WHAT IS NEEDED: The reply has to be a number alone, equal to how many lines in the entries below hold the string "href".

(Stored data entries)
- - - - - - -
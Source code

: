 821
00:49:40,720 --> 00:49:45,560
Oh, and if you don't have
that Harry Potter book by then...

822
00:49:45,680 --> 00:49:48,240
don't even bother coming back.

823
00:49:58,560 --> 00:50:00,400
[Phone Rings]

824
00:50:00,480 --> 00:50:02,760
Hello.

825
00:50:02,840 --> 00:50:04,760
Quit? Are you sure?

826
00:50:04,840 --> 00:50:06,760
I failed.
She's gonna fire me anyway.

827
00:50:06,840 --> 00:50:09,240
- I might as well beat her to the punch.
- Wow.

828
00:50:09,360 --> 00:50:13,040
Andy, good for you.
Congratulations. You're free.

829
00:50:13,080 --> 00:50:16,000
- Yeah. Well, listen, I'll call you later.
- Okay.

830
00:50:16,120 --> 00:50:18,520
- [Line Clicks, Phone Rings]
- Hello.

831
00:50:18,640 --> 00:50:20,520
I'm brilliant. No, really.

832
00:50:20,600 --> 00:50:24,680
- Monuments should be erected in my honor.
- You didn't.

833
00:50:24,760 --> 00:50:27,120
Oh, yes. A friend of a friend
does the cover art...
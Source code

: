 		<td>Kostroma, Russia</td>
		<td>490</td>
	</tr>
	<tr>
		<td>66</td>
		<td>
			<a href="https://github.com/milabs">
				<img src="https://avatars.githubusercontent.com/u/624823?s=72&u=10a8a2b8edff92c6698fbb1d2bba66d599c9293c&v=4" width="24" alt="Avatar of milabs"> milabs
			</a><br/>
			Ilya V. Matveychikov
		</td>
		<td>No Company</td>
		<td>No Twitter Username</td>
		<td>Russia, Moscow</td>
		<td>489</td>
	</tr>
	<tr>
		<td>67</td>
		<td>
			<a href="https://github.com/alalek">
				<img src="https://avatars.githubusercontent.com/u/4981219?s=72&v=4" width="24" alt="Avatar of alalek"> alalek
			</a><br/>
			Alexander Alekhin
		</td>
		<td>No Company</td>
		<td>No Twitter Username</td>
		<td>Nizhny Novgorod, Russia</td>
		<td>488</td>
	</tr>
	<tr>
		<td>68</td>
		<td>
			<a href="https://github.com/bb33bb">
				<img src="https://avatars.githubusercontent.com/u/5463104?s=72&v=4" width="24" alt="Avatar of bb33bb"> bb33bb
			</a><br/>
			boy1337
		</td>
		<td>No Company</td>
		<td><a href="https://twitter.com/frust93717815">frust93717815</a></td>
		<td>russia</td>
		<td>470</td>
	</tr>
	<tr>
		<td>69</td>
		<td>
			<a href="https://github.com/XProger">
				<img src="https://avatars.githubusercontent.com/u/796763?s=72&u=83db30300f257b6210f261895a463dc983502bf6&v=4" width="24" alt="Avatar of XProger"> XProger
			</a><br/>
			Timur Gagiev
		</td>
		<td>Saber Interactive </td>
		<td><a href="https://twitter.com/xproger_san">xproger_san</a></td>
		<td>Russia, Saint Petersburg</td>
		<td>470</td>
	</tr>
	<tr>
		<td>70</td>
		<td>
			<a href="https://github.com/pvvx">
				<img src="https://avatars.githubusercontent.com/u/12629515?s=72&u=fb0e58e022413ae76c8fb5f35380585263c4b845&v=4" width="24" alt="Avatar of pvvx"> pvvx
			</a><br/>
- - - - - - -
EXERCISE ANSWER: 7